Across the records below, how many lines include the word "outcome"? State only the number.
:::::
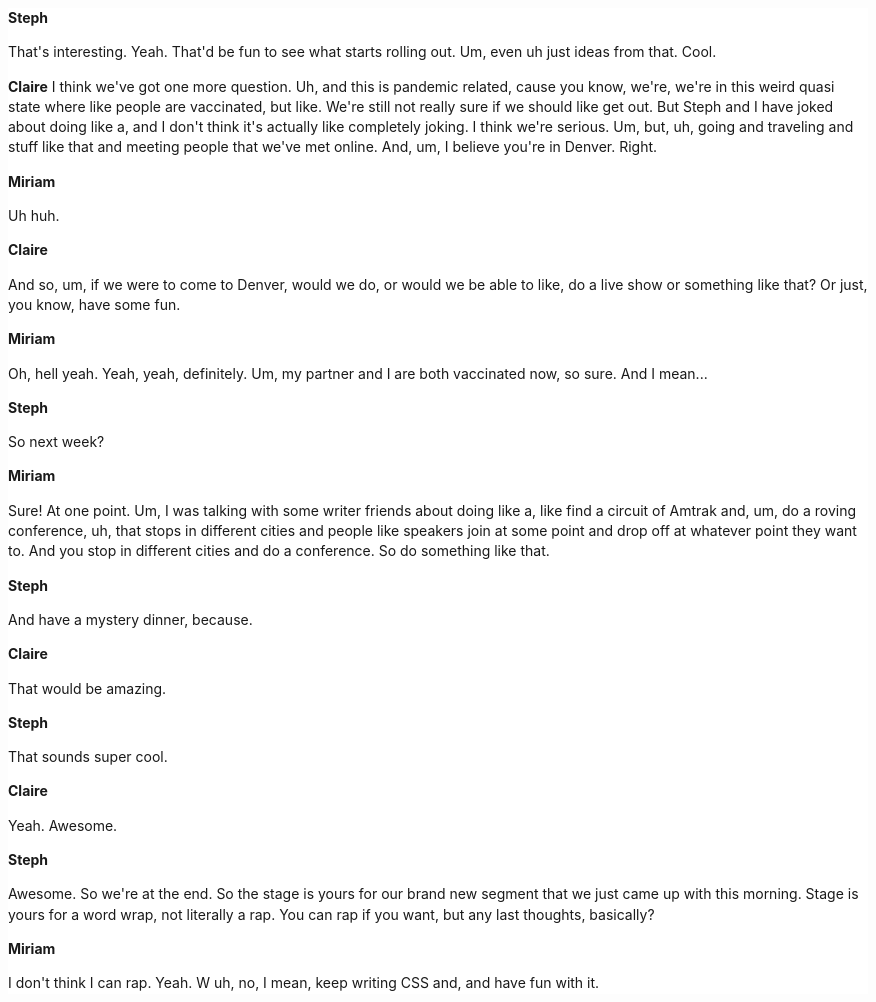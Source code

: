 **Steph**

That's interesting. Yeah. That'd be fun to see what starts rolling out. Um, even uh just ideas from that. Cool.

**Claire** I think we've got one more question. Uh, and this is pandemic related, cause you know, we're, we're in this weird quasi state where like people are vaccinated, but like. We're still not really sure if we should like get out. But Steph and I have joked about doing like a, and I don't think it's actually like completely joking. I think we're serious. Um, but, uh, going and traveling and stuff like that and meeting people that we've met online. And, um, I believe you're in Denver. Right.

**Miriam**

Uh huh.

**Claire**

And so, um, if we were to come to Denver, would we do, or would we be able to like, do a live show or something like that? Or just, you know, have some fun.

**Miriam**

Oh, hell yeah. Yeah, yeah, definitely. Um, my partner and I are both vaccinated now, so sure. And I mean...

**Steph**

So next week?

**Miriam**

Sure! At one point. Um, I was talking with some writer friends about doing like a, like find a circuit of Amtrak and, um, do a roving conference, uh, that stops in different cities and people like speakers join at some point and drop off at whatever point they want to. And you stop in different cities and do a conference. So do something like that.

**Steph**

And have a mystery dinner, because.

**Claire**

That would be amazing.

**Steph**

That sounds super cool.

**Claire**

Yeah. Awesome.

**Steph**

Awesome. So we're at the end. So the stage is yours for our brand new segment that we just came up with this morning. Stage is yours for a word wrap, not literally a rap. You can rap if you want, but any last thoughts, basically?

**Miriam**

I don't think I can rap. Yeah. W uh, no, I mean, keep writing CSS and, and have fun with it.
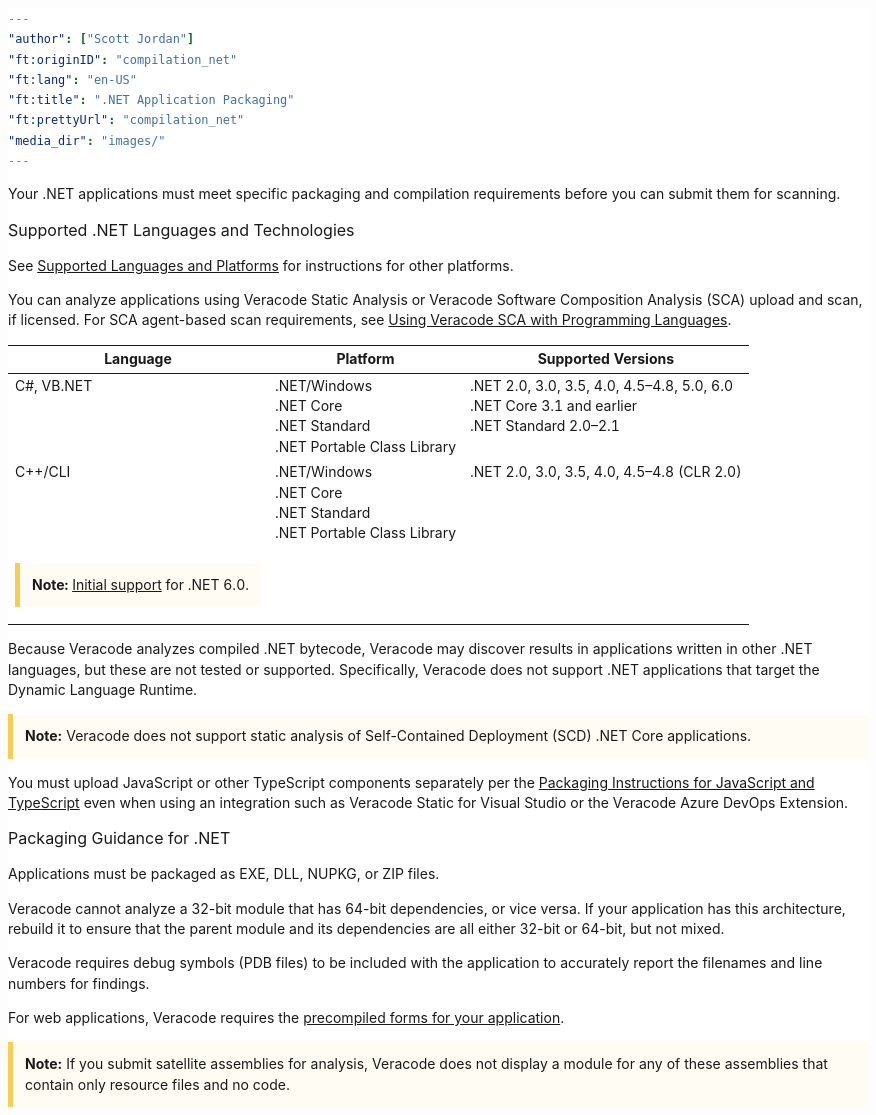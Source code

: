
 ```yaml
---
"author": ["Scott Jordan"]
"ft:originID": "compilation_net"
"ft:lang": "en-US"
"ft:title": ".NET Application Packaging"
"ft:prettyUrl": "compilation_net"
"media_dir": "images/"
---
```

Your .NET applications must meet specific packaging and compilation requirements before you can submit them for scanning.

<p><span style="font-size: medium;">Supported .NET Languages and Technologies</span></p>

See [Supported Languages and Platforms](https://docs.veracode.com/r/r_supported_table) for instructions for other platforms.

You can analyze applications using Veracode Static Analysis or Veracode Software Composition Analysis \(SCA\) upload and scan, if licensed. For SCA agent-based scan requirements, see [Using Veracode SCA with Programming Languages](https://docs.veracode.com/r/Using_Veracode_SCA_with_Programming_Languages).

|Language|Platform|Supported Versions|
|----|----|----|
|C#, VB.NET|.NET/Windows<br>.NET Core<br>.NET Standard<br>.NET Portable Class Library|.NET 2.0, 3.0, 3.5, 4.0, 4.5–4.8, 5.0, 6.0<br>.NET Core 3.1 and earlier<br>.NET Standard 2.0–2.1|
|C++/CLI| .NET/Windows<br>.NET Core<br>.NET Standard<br>.NET Portable Class Library |.NET 2.0, 3.0, 3.5, 4.0, 4.5–4.8 (CLR 2.0)|
|<p style="background-color:#FFFCF3; padding: 12px; border-left: 5px solid #F7CD55;"><b>Note:</b> <a href="https://docs.veracode.com/r/Initial_Support_and_Supported_Languages_Meaning">Initial support</a> for .NET 6.0.</p>|

Because Veracode analyzes compiled .NET bytecode, Veracode may discover results in applications written in other .NET languages, but these are not tested or supported. Specifically, Veracode does not support .NET applications that target the Dynamic Language Runtime.

<p style="background-color:#FFFCF3; padding: 12px; border-left: 5px solid #F7CD55;">
<b>Note:</b> Veracode does not support static analysis of Self-Contained Deployment (SCD) .NET Core applications.</p>

You must upload JavaScript or other TypeScript components separately per the [Packaging Instructions for JavaScript and TypeScript](https://docs.veracode.com/r/compilation_jscript) even when using an integration such as Veracode Static for Visual Studio or the Veracode Azure DevOps Extension.

<p><span style="font-size: medium;">Packaging Guidance for .NET</span></p>

Applications must be packaged as EXE, DLL, NUPKG, or ZIP files.

Veracode cannot analyze a 32-bit module that has 64-bit dependencies, or vice versa. If your application has this architecture, rebuild it to ensure that the parent module and its dependencies are all either 32-bit or 64-bit, but not mixed.

Veracode requires debug symbols \(PDB files\) to be included with the application to accurately report the filenames and line numbers for findings.

For web applications, Veracode requires the [precompiled forms for your application](#net).

<p style="background-color:#FFFCF3; padding: 12px; border-left: 5px solid #F7CD55;">
<b>Note:</b> If you submit satellite assemblies for analysis, Veracode does not display a module for any of these assemblies that contain only resource files and no code.</p>
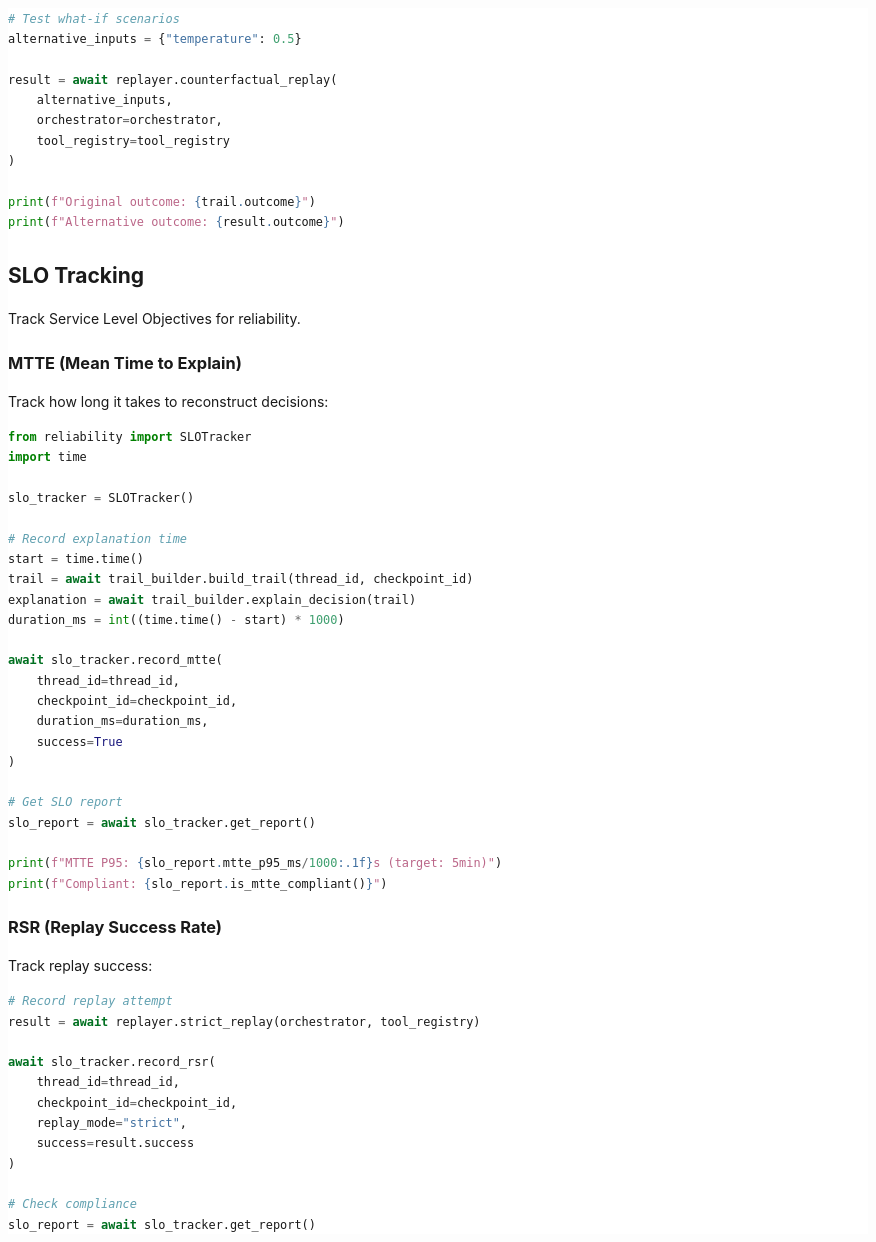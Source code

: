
 ```python
# Test what-if scenarios
alternative_inputs = {"temperature": 0.5}

result = await replayer.counterfactual_replay(
    alternative_inputs,
    orchestrator=orchestrator,
    tool_registry=tool_registry
)

print(f"Original outcome: {trail.outcome}")
print(f"Alternative outcome: {result.outcome}")
```

## SLO Tracking

Track Service Level Objectives for reliability.

### MTTE (Mean Time to Explain)

Track how long it takes to reconstruct decisions:

```python
from reliability import SLOTracker
import time

slo_tracker = SLOTracker()

# Record explanation time
start = time.time()
trail = await trail_builder.build_trail(thread_id, checkpoint_id)
explanation = await trail_builder.explain_decision(trail)
duration_ms = int((time.time() - start) * 1000)

await slo_tracker.record_mtte(
    thread_id=thread_id,
    checkpoint_id=checkpoint_id,
    duration_ms=duration_ms,
    success=True
)

# Get SLO report
slo_report = await slo_tracker.get_report()

print(f"MTTE P95: {slo_report.mtte_p95_ms/1000:.1f}s (target: 5min)")
print(f"Compliant: {slo_report.is_mtte_compliant()}")
```

### RSR (Replay Success Rate)

Track replay success:

```python
# Record replay attempt
result = await replayer.strict_replay(orchestrator, tool_registry)

await slo_tracker.record_rsr(
    thread_id=thread_id,
    checkpoint_id=checkpoint_id,
    replay_mode="strict",
    success=result.success
)

# Check compliance
slo_report = await slo_tracker.get_report()

```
:::::
> **YOUR SOLUTION**: 2